The aim is to find a way how to behave optimally against uncertainty: what actions should be done at each decision instant in order to maximize a reward.

In this post, we will talk about reinforcement learning and game theory. Game theory is concerned with modelling strategic decision making for more than one agent. What does it have to do with reinforcement learning? It turns out that an agent can improve by playing against himself!. This idea is not new, but has turned out to be incredibly powerful: Recently, *Libratus*, an AI, won 1.7 million in chips (no real money) in Texas Hold-em. It played for 20 days, 11 hours per day, 4 of the top players. Why is this a thing? Unlike chess or go, poker is an incomplete information game, and such games were long believed to be too hard for computers. 

Around a month earlier than *Libratus*, a Czech team of researchers from Charles University and Czech Technical University created a similar AI, called *DeepStack*. You can read more about the comparison between them [here](http://www.nature.com/news/how-rival-bots-battled-their-way-to-poker-supremacy-1.21580). 

Formally, a two player zero sum game is a strategic interaction between two players, where one player's gain is at the expense of the other. Examples of zero sum games are:

- Chess
- Rock, paper, scissors
- (Two person) Poker

Note that these games are different in a few important ways. First, there's an issue with **information**: the state of the world is known to both players in chess, but not in poker, because both players are missing a crucial part of information (the hand of the opponent).

We can summarize this as follows:

- Chess: Perfect information, alternating and deterministic moves. 
- Rock, paper, scissors: Perfect information with simultaneous moves.
- Poker: Incomplete information, alternating moves. 



First, a bit of game theory lingo: a **strategy** is a rule that tells each player how to behave, and a **strategy profile** is the set of strategies of the players. A strategy profile is a **Nash equilibrium (NE) ** if no player can do better by unilaterally changing his or her strategy. 

To see what this means, imagine that each player is told the strategies of the others.
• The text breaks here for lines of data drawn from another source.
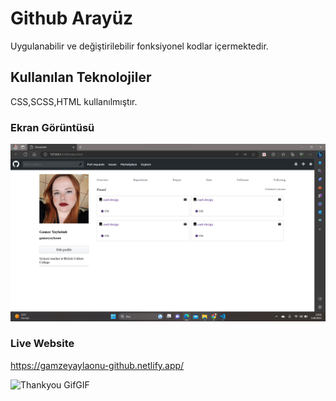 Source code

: ﻿<h1> Github Arayüz </h1>

Uygulanabilir ve değiştirilebilir fonksiyonel kodlar içermektedir.

<h2> Kullanılan Teknolojiler </h2>

CSS,SCSS,HTML kullanılmıştır.

<h3> Ekran Görüntüsü </h3>

![](<Ekran görüntüsü 2023-08-05 150112.png>)

<h3>Live Website</h3>

https://gamzeyaylaonu-github.netlify.app/

![Thankyou GifGIF](https://github.com/gamzeyaylaonu/github-arayuz/assets/135466558/3c6cb2a0-f4c1-4994-abdb-c1c13aa8e617)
Suppose then that each player asks themselves: "Knowing the strategies of the other players, and treating the strategies of the other players as set in stone, can I benefit by changing my strategy?" If every player prefers not to switch (or is indifferent between switching and not) then the strategy profile is a Nash equilibrium. 

Hence, a Nash equilibrium teaches us to play self-defence: each player is doing the best it can. Since most interesting games have a certain component of luck, there is no guarantee to get a super-unbeatable strategy, so playing perfect self-defence is a desirable way.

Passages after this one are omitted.